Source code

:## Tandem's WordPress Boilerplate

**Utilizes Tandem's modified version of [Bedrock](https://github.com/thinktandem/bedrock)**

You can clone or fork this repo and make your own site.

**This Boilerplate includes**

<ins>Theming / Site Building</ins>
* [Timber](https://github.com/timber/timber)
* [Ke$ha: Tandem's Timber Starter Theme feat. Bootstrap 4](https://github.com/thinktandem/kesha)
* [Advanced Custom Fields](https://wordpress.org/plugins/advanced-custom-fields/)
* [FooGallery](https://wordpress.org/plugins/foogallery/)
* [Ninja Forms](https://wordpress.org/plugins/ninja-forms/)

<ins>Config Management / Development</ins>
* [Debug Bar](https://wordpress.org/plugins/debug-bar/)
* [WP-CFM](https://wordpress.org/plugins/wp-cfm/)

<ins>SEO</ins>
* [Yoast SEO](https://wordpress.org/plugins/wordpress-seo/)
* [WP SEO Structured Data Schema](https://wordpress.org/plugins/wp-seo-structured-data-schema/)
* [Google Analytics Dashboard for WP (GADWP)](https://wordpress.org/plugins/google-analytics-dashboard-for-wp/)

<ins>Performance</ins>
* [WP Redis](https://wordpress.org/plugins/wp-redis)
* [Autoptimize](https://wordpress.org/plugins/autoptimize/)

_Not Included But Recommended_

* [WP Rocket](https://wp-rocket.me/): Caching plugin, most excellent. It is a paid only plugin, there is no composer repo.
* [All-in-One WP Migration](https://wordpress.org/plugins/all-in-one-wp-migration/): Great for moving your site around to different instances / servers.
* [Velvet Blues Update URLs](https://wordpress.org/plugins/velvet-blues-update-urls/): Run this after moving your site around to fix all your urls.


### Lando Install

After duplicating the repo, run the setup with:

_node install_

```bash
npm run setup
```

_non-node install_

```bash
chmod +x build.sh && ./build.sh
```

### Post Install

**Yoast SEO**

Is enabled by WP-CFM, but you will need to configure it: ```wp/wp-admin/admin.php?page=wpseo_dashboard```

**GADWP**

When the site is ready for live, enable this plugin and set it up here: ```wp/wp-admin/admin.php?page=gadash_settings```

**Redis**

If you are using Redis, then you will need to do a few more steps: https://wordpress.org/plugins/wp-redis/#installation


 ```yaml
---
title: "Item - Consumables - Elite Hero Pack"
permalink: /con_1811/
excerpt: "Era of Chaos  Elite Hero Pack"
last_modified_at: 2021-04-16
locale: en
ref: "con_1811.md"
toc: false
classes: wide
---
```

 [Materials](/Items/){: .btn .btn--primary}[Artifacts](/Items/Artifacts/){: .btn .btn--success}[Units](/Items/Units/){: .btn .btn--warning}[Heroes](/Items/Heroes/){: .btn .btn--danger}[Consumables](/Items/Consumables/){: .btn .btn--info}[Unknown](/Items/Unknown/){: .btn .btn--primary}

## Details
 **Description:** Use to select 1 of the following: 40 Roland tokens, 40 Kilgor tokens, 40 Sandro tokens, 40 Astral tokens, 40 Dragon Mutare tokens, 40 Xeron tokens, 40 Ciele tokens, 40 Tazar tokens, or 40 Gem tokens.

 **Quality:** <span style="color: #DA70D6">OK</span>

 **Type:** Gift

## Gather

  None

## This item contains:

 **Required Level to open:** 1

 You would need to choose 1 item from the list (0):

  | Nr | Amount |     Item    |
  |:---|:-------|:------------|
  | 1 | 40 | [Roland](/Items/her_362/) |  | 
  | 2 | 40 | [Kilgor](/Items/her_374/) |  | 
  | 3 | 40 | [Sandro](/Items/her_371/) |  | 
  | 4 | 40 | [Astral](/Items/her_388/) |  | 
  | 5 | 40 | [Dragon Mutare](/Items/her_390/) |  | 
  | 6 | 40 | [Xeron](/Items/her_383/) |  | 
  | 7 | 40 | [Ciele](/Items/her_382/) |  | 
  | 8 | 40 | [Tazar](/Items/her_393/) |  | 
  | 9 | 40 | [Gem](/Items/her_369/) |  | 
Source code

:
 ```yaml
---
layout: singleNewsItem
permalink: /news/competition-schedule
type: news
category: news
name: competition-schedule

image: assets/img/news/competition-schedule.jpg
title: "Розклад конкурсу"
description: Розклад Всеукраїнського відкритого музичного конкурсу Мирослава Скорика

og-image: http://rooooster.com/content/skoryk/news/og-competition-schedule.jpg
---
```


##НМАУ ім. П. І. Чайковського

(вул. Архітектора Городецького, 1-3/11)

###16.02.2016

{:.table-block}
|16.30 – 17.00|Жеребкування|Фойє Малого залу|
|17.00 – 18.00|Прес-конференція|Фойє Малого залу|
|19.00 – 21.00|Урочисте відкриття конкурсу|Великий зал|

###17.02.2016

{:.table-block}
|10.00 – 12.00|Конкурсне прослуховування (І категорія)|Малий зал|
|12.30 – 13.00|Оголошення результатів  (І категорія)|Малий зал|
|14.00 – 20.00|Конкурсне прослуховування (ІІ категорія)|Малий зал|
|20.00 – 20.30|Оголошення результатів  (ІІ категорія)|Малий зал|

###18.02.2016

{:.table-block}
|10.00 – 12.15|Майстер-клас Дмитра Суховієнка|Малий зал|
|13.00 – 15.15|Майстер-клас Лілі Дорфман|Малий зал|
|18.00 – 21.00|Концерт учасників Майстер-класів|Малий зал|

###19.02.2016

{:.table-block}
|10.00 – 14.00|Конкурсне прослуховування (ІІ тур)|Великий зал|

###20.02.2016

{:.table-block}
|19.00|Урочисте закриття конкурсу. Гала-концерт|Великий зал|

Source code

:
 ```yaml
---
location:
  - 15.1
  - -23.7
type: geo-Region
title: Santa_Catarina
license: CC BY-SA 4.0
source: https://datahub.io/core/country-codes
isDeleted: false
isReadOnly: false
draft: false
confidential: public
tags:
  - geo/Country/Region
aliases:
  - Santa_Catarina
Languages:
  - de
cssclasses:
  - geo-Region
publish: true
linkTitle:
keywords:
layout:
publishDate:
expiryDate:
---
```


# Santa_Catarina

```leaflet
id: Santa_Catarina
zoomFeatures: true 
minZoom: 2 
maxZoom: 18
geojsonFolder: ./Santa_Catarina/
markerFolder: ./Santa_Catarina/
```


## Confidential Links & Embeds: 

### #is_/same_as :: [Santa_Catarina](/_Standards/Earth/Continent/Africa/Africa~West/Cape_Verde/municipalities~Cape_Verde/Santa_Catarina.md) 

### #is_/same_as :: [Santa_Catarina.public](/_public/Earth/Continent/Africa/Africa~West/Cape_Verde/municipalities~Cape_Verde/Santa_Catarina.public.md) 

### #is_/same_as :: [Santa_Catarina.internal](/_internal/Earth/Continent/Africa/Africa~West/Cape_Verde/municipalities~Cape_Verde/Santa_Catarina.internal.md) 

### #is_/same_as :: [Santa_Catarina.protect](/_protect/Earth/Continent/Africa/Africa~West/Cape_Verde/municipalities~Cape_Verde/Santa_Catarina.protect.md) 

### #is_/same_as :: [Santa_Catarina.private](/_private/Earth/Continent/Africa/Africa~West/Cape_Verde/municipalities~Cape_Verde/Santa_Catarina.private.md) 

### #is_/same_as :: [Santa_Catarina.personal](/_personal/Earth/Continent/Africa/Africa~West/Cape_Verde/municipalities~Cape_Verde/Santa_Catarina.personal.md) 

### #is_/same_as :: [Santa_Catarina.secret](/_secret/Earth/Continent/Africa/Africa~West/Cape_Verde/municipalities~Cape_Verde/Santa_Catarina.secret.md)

· · · · · · ·

**What the task asks:**
Reproduce the listing above verbatim.

**Answer area:**
Source code

:## Tandem's WordPress Boilerplate

**Utilizes Tandem's modified version of [Bedrock](https://github.com/thinktandem/bedrock)**

You can clone or fork this repo and make your own site.

**This Boilerplate includes**

<ins>Theming / Site Building</ins>
* [Timber](https://github.com/timber/timber)
* [Ke$ha: Tandem's Timber Starter Theme feat. Bootstrap 4](https://github.com/thinktandem/kesha)
* [Advanced Custom Fields](https://wordpress.org/plugins/advanced-custom-fields/)
* [FooGallery](https://wordpress.org/plugins/foogallery/)
* [Ninja Forms](https://wordpress.org/plugins/ninja-forms/)

<ins>Config Management / Development</ins>
* [Debug Bar](https://wordpress.org/plugins/debug-bar/)
* [WP-CFM](https://wordpress.org/plugins/wp-cfm/)

<ins>SEO</ins>
* [Yoast SEO](https://wordpress.org/plugins/wordpress-seo/)
* [WP SEO Structured Data Schema](https://wordpress.org/plugins/wp-seo-structured-data-schema/)
* [Google Analytics Dashboard for WP (GADWP)](https://wordpress.org/plugins/google-analytics-dashboard-for-wp/)

<ins>Performance</ins>
* [WP Redis](https://wordpress.org/plugins/wp-redis)
* [Autoptimize](https://wordpress.org/plugins/autoptimize/)

_Not Included But Recommended_

* [WP Rocket](https://wp-rocket.me/): Caching plugin, most excellent. It is a paid only plugin, there is no composer repo.
* [All-in-One WP Migration](https://wordpress.org/plugins/all-in-one-wp-migration/): Great for moving your site around to different instances / servers.
* [Velvet Blues Update URLs](https://wordpress.org/plugins/velvet-blues-update-urls/): Run this after moving your site around to fix all your urls.


### Lando Install

After duplicating the repo, run the setup with:

_node install_

```bash
npm run setup
```

_non-node install_

```bash
chmod +x build.sh && ./build.sh
```

### Post Install

**Yoast SEO**

Is enabled by WP-CFM, but you will need to configure it: ```wp/wp-admin/admin.php?page=wpseo_dashboard```

**GADWP**

When the site is ready for live, enable this plugin and set it up here: ```wp/wp-admin/admin.php?page=gadash_settings```

**Redis**

If you are using Redis, then you will need to do a few more steps: https://wordpress.org/plugins/wp-redis/#installation


 ```yaml
---
title: "Item - Consumables - Elite Hero Pack"
permalink: /con_1811/
excerpt: "Era of Chaos  Elite Hero Pack"
last_modified_at: 2021-04-16
locale: en
ref: "con_1811.md"
toc: false
classes: wide
---
```

 [Materials](/Items/){: .btn .btn--primary}[Artifacts](/Items/Artifacts/){: .btn .btn--success}[Units](/Items/Units/){: .btn .btn--warning}[Heroes](/Items/Heroes/){: .btn .btn--danger}[Consumables](/Items/Consumables/){: .btn .btn--info}[Unknown](/Items/Unknown/){: .btn .btn--primary}

## Details
 **Description:** Use to select 1 of the following: 40 Roland tokens, 40 Kilgor tokens, 40 Sandro tokens, 40 Astral tokens, 40 Dragon Mutare tokens, 40 Xeron tokens, 40 Ciele tokens, 40 Tazar tokens, or 40 Gem tokens.

 **Quality:** <span style="color: #DA70D6">OK</span>

 **Type:** Gift

## Gather

  None

## This item contains:

 **Required Level to open:** 1

 You would need to choose 1 item from the list (0):

  | Nr | Amount |     Item    |
  |:---|:-------|:------------|
  | 1 | 40 | [Roland](/Items/her_362/) |  | 
  | 2 | 40 | [Kilgor](/Items/her_374/) |  | 
  | 3 | 40 | [Sandro](/Items/her_371/) |  | 
  | 4 | 40 | [Astral](/Items/her_388/) |  | 
  | 5 | 40 | [Dragon Mutare](/Items/her_390/) |  | 
  | 6 | 40 | [Xeron](/Items/her_383/) |  | 
  | 7 | 40 | [Ciele](/Items/her_382/) |  | 
  | 8 | 40 | [Tazar](/Items/her_393/) |  | 
  | 9 | 40 | [Gem](/Items/her_369/) |  | 
Source code

:
 ```yaml
---
layout: singleNewsItem
permalink: /news/competition-schedule
type: news
category: news
name: competition-schedule

image: assets/img/news/competition-schedule.jpg
title: "Розклад конкурсу"
description: Розклад Всеукраїнського відкритого музичного конкурсу Мирослава Скорика

og-image: http://rooooster.com/content/skoryk/news/og-competition-schedule.jpg
---
```


##НМАУ ім. П. І. Чайковського

(вул. Архітектора Городецького, 1-3/11)

###16.02.2016

{:.table-block}
|16.30 – 17.00|Жеребкування|Фойє Малого залу|
|17.00 – 18.00|Прес-конференція|Фойє Малого залу|
|19.00 – 21.00|Урочисте відкриття конкурсу|Великий зал|

###17.02.2016

{:.table-block}
|10.00 – 12.00|Конкурсне прослуховування (І категорія)|Малий зал|
|12.30 – 13.00|Оголошення результатів  (І категорія)|Малий зал|
|14.00 – 20.00|Конкурсне прослуховування (ІІ категорія)|Малий зал|
|20.00 – 20.30|Оголошення результатів  (ІІ категорія)|Малий зал|

###18.02.2016

{:.table-block}
|10.00 – 12.15|Майстер-клас Дмитра Суховієнка|Малий зал|
|13.00 – 15.15|Майстер-клас Лілі Дорфман|Малий зал|
|18.00 – 21.00|Концерт учасників Майстер-класів|Малий зал|

###19.02.2016

{:.table-block}
|10.00 – 14.00|Конкурсне прослуховування (ІІ тур)|Великий зал|

###20.02.2016

{:.table-block}
|19.00|Урочисте закриття конкурсу. Гала-концерт|Великий зал|

Source code

:
 ```yaml
---
location:
  - 15.1
  - -23.7
type: geo-Region
title: Santa_Catarina
license: CC BY-SA 4.0
source: https://datahub.io/core/country-codes
isDeleted: false
isReadOnly: false
draft: false
confidential: public
tags:
  - geo/Country/Region
aliases:
  - Santa_Catarina
Languages:
  - de
cssclasses:
  - geo-Region
publish: true
linkTitle:
keywords:
layout:
publishDate:
expiryDate:
---
```


# Santa_Catarina

```leaflet
id: Santa_Catarina
zoomFeatures: true 
minZoom: 2 
maxZoom: 18
geojsonFolder: ./Santa_Catarina/
markerFolder: ./Santa_Catarina/
```


## Confidential Links & Embeds: 

### #is_/same_as :: [Santa_Catarina](/_Standards/Earth/Continent/Africa/Africa~West/Cape_Verde/municipalities~Cape_Verde/Santa_Catarina.md) 

### #is_/same_as :: [Santa_Catarina.public](/_public/Earth/Continent/Africa/Africa~West/Cape_Verde/municipalities~Cape_Verde/Santa_Catarina.public.md) 

### #is_/same_as :: [Santa_Catarina.internal](/_internal/Earth/Continent/Africa/Africa~West/Cape_Verde/municipalities~Cape_Verde/Santa_Catarina.internal.md) 

### #is_/same_as :: [Santa_Catarina.protect](/_protect/Earth/Continent/Africa/Africa~West/Cape_Verde/municipalities~Cape_Verde/Santa_Catarina.protect.md) 

### #is_/same_as :: [Santa_Catarina.private](/_private/Earth/Continent/Africa/Africa~West/Cape_Verde/municipalities~Cape_Verde/Santa_Catarina.private.md) 

### #is_/same_as :: [Santa_Catarina.personal](/_personal/Earth/Continent/Africa/Africa~West/Cape_Verde/municipalities~Cape_Verde/Santa_Catarina.personal.md) 

### #is_/same_as :: [Santa_Catarina.secret](/_secret/Earth/Continent/Africa/Africa~West/Cape_Verde/municipalities~Cape_Verde/Santa_Catarina.secret.md)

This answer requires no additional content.